** Required action **
Transcribe exactly the lines that fall between the one holding "skeleton and license." and the one holding "Stub files for", inclusive, from the entries below.

Segment Start: Data extract

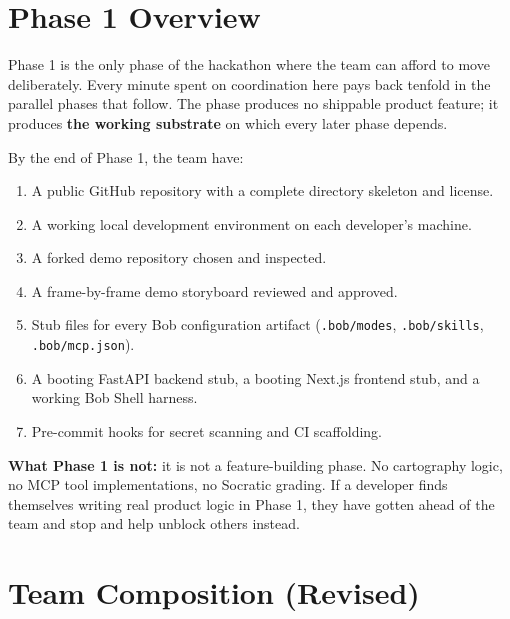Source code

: \documentclass[11pt,letterpaper]{article}
\begin{document}
{\hypersetup{linkcolor=ibmdark}\tableofcontents}
\newpage

\section{Phase 1 Overview}

Phase 1 is the only phase of the hackathon where the team can afford to move deliberately. Every minute spent on coordination here pays back tenfold in the parallel phases that follow. The phase produces no shippable product feature; it produces \textbf{the working substrate} on which every later phase depends.

By the end of Phase 1, the team \shall{} have:

\begin{enumerate}
  \item A public GitHub repository with a complete directory skeleton and license.
  \item A working local development environment on each developer's machine.
  \item A forked demo repository chosen and inspected.
  \item A frame-by-frame demo storyboard reviewed and approved.
  \item Stub files for every Bob configuration artifact (\texttt{.bob/modes}, \texttt{.bob/skills}, \texttt{.bob/mcp.json}).
  \item A booting FastAPI backend stub, a booting Next.js frontend stub, and a working Bob Shell harness.
  \item Pre-commit hooks for secret scanning and CI scaffolding.
\end{enumerate}

\textbf{What Phase 1 is not:} it is not a feature-building phase. No cartography logic, no MCP tool implementations, no Socratic grading. If a developer finds themselves writing real product logic in Phase 1, they have gotten ahead of the team and \shall{} stop and help unblock others instead.

\section{Team Composition (Revised)}
\end{document}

Segment End: Data extract

** Written solution **
  \item A public GitHub repository with a complete directory skeleton and license.
  \item A working local development environment on each developer's machine.
  \item A forked demo repository chosen and inspected.
  \item A frame-by-frame demo storyboard reviewed and approved.
  \item Stub files for every Bob configuration artifact (\texttt{.bob/modes}, \texttt{.bob/skills}, \texttt{.bob/mcp.json}).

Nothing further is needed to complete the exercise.